Records for processing:
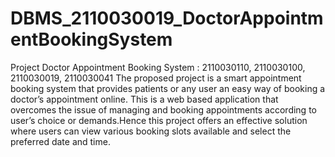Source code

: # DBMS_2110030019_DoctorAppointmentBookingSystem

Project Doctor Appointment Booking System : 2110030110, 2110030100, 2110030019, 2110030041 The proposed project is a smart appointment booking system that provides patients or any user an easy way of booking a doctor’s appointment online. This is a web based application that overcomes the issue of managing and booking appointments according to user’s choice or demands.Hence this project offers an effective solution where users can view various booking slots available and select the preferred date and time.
==
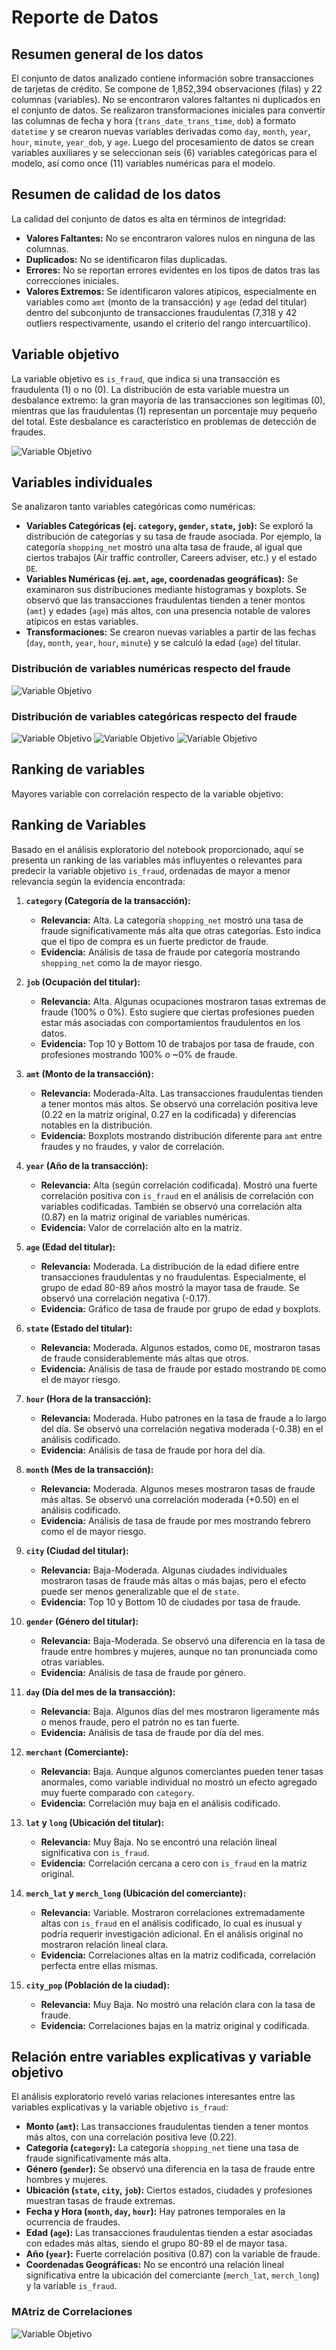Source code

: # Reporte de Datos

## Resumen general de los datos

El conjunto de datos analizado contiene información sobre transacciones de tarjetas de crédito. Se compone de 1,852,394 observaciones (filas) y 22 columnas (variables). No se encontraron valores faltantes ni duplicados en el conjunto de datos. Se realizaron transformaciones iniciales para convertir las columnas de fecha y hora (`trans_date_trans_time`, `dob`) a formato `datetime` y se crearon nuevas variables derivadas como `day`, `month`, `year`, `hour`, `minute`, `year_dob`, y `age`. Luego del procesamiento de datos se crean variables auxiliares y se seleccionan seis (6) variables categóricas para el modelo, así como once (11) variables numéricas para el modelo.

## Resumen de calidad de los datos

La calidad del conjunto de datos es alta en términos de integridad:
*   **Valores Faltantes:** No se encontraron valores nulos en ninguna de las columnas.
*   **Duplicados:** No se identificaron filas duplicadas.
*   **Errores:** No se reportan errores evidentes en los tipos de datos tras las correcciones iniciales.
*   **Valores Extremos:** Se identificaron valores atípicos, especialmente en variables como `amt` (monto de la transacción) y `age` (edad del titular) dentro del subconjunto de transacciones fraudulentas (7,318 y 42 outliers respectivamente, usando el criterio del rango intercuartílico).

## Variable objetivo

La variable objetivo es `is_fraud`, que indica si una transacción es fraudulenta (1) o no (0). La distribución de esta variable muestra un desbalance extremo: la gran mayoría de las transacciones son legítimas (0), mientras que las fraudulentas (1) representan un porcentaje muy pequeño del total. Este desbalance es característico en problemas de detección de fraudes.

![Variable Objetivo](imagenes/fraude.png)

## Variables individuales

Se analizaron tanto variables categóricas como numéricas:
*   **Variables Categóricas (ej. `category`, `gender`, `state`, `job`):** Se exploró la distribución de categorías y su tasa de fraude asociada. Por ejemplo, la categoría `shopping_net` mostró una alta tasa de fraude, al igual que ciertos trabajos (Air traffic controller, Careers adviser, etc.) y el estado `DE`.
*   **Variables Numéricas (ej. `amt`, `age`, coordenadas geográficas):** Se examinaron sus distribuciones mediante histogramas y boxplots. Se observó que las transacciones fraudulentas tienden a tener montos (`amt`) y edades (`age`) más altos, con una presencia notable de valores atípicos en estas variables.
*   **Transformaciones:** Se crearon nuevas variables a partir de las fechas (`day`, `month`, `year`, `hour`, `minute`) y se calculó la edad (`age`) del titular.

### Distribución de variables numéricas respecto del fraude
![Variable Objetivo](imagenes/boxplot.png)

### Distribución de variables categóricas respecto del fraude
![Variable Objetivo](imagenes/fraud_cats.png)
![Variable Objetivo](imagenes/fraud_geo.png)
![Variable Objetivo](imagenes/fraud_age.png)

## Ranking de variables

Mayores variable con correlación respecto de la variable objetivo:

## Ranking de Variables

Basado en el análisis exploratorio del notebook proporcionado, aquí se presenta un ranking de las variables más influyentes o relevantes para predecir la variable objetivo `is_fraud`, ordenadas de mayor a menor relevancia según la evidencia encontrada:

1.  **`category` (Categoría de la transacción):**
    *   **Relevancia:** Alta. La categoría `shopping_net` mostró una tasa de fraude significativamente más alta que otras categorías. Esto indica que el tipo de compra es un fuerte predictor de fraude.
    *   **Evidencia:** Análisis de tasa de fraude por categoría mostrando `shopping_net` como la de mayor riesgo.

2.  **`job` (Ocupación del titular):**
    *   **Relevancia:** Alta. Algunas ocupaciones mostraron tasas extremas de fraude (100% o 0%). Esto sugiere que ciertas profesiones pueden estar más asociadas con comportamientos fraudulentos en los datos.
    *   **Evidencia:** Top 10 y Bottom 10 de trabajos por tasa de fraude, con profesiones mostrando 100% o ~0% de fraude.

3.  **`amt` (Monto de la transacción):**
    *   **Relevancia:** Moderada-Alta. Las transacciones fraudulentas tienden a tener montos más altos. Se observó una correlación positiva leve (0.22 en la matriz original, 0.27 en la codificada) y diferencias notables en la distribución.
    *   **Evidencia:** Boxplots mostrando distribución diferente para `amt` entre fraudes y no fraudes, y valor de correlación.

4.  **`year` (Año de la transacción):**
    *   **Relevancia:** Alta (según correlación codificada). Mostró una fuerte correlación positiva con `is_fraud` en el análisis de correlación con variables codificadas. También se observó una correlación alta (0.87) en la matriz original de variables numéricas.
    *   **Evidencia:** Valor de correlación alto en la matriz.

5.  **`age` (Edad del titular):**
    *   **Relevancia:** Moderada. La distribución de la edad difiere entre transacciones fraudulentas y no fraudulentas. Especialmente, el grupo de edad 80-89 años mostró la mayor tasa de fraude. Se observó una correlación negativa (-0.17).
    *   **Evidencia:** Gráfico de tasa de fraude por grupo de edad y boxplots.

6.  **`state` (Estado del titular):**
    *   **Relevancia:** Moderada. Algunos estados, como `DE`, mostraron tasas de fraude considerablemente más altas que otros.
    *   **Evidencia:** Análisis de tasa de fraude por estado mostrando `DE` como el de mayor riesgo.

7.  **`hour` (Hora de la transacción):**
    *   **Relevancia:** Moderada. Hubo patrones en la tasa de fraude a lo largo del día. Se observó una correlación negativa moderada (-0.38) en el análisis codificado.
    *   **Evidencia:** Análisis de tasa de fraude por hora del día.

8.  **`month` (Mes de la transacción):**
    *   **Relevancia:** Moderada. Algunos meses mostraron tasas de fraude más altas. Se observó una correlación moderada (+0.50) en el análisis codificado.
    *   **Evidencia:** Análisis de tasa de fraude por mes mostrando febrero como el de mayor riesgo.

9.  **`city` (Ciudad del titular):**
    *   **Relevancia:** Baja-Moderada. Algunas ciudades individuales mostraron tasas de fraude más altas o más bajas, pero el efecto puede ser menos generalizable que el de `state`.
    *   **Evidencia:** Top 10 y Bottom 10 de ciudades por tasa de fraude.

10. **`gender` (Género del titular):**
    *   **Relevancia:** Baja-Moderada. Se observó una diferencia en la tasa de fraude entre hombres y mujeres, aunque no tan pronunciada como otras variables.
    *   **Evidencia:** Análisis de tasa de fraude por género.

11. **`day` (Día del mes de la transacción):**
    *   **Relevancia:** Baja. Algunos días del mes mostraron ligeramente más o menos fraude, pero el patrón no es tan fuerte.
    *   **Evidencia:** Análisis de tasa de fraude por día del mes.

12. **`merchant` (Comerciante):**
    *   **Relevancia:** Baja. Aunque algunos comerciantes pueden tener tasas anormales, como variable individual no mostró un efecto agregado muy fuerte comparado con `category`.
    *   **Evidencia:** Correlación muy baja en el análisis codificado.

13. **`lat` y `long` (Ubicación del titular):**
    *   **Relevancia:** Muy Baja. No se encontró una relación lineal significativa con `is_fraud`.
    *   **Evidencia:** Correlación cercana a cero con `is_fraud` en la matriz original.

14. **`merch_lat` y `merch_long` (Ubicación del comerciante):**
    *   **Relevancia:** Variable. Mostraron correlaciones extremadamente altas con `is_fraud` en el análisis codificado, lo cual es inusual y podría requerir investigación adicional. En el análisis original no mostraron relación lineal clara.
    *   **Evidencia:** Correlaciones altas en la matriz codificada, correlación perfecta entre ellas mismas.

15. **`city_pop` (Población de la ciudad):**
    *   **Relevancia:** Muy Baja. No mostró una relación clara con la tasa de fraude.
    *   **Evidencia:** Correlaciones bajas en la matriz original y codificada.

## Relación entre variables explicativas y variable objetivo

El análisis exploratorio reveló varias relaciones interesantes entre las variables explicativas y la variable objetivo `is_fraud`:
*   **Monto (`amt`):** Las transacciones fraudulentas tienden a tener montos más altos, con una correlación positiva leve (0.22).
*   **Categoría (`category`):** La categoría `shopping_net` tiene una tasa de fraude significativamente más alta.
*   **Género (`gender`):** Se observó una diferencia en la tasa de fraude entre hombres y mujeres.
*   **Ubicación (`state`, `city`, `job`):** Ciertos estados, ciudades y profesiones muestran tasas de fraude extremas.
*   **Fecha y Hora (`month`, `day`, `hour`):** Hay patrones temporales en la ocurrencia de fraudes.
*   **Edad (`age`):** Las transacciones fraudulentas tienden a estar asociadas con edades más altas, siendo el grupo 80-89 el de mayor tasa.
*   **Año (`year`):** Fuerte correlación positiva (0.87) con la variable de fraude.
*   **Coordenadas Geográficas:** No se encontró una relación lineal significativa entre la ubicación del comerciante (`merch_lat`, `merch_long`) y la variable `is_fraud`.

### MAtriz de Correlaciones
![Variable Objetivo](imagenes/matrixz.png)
==
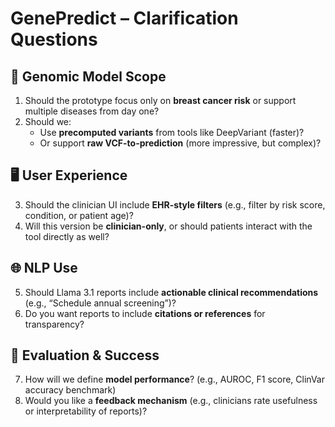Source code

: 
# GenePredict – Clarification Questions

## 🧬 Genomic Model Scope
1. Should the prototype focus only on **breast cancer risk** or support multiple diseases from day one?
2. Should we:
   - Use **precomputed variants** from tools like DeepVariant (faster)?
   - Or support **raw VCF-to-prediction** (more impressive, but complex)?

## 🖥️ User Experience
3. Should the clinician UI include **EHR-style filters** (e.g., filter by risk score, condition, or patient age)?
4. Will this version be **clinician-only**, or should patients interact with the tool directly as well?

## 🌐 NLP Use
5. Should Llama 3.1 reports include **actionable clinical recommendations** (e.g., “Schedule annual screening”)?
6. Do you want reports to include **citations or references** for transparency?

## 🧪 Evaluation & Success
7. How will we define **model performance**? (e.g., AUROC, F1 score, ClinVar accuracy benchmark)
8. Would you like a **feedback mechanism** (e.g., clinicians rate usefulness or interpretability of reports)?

Action item: Go through the listing above and copy each line that contains "score".

Expected answer:
3. Should the clinician UI include **EHR-style filters** (e.g., filter by risk score, condition, or patient age)?
7. How will we define **model performance**? (e.g., AUROC, F1 score, ClinVar accuracy benchmark)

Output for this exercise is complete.